Tinder Object Storage Service

Slack Docker Pulls GitHub edit source

  • Table of Contents

This guide describes how to configure Tinder Object Storage Service (TOS) as Alluxio’s under storage system. Tinder Object Storage Service (TOS) is a massive, secure, low-cost, easy-to-use, highly reliable, and highly available distributed cloud storage service provided by VolcEngine.

Prerequisites

The Alluxio binaries must be installed on your machine. You can either compile Alluxio from source, or download the binaries locally.

Before using TOS with Alluxio, follow the TOS quick start guide to sign up for TOS and create a TOS bucket.

Basic Setup

To configure Alluxio to use TOS as under storage, you will need to modify the configuration file conf/alluxio-site.properties. If the file does not exist, create the configuration file from the template.

$ cp conf/alluxio-site.properties.template conf/alluxio-site.properties

Edit the conf/alluxio-site.properties file to set the under storage address to the TOS bucket and the TOS directory you want to mount to Alluxio. For example, the under storage address can be tos://alluxio-bucket/ if you want to mount the whole bucket to Alluxio, or tos://alluxio-bucket/alluxio/data if only the directory /alluxio/data inside the TOS bucket alluxio-bucket is mapped to Alluxio.

alluxio.master.mount.table.root.ufs=tos://<TOS_BUCKET>/<TOS_DIRECTORY>

Specify the VolcEngine credentials for TOS access. In conf/alluxio-site.properties, add:

fs.tos.accessKeyId=<TOS_ACCESS_KEY_ID>
fs.tos.accessKeySecret=<TOS_ACCESS_KEY_SECRET>
fs.tos.endpoint=<TOS_ENDPOINT>
fs.tos.region=<TOS_REGION>

fs.tos.accessKeyId and fs.tos.accessKeySecret are the AccessKey for TOS, which are created and managed in the TOS AccessKey management console.

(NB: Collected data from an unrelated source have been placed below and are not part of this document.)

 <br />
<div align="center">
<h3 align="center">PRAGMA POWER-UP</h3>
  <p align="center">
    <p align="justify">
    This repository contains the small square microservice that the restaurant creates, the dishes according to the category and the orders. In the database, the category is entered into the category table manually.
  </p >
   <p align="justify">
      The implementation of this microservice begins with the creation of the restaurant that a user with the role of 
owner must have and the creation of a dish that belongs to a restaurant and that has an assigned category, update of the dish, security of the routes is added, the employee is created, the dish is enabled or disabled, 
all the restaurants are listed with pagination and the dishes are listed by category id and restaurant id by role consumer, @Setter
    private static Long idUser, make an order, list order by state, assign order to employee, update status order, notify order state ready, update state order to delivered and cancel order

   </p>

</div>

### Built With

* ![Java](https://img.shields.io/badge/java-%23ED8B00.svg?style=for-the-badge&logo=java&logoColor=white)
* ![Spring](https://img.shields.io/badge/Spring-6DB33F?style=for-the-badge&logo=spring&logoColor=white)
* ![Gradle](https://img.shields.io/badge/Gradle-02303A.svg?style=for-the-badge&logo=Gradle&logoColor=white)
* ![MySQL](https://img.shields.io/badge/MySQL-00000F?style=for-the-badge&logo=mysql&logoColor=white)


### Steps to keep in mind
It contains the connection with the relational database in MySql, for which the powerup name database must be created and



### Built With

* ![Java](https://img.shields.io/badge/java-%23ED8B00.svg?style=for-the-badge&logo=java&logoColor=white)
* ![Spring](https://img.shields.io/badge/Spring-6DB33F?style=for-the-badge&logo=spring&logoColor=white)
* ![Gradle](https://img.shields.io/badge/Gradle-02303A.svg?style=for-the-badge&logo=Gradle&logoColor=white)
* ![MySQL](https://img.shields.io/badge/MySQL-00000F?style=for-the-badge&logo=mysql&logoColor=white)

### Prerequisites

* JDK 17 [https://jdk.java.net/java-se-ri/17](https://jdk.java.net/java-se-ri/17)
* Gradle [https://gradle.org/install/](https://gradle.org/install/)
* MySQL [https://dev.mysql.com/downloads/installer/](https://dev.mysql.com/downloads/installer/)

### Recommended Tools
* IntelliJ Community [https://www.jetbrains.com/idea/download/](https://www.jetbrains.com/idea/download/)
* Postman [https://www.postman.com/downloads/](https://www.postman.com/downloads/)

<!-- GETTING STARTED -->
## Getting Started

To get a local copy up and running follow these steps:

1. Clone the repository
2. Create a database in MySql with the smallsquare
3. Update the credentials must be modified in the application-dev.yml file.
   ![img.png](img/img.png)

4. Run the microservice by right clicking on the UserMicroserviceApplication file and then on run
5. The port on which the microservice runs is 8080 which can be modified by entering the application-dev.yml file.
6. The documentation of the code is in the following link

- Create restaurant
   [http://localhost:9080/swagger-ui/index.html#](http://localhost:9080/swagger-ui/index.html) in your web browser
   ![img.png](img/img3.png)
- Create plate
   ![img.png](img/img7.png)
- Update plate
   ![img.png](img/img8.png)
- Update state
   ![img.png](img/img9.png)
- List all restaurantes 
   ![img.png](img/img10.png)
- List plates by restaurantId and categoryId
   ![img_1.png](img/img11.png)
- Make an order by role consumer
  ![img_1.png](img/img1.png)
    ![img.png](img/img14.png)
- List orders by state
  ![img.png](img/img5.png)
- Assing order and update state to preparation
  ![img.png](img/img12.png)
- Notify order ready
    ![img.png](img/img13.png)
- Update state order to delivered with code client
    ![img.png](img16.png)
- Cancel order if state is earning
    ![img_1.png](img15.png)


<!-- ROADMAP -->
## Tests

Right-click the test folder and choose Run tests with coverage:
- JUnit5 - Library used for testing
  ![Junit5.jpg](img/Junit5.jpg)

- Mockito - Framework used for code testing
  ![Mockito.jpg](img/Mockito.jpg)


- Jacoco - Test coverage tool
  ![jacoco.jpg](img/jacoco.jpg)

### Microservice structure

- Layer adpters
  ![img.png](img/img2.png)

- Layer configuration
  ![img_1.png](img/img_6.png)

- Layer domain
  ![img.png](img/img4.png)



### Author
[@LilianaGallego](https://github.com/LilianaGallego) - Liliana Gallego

fs.tos.endpoint is the internet endpoint of this bucket, which can be found in the bucket overview page with values like tos-cn-beijing.volces.com and tos-cn-guangzhou.volces.com. Available endpoints are listed in the TOS Internet Endpoints documentation.

fs.tos.region is the region where the bucket is located, such as cn-beijing or cn-guangzhou. Available regions are listed in the TOS Regions documentation.

Example: Running Alluxio Locally with TOS

Start the Alluxio servers:

$ ./bin/alluxio format
$ ./bin/alluxio-start.sh local

This will start an Alluxio master and an Alluxio worker. You can see the master UI at http://localhost:19999.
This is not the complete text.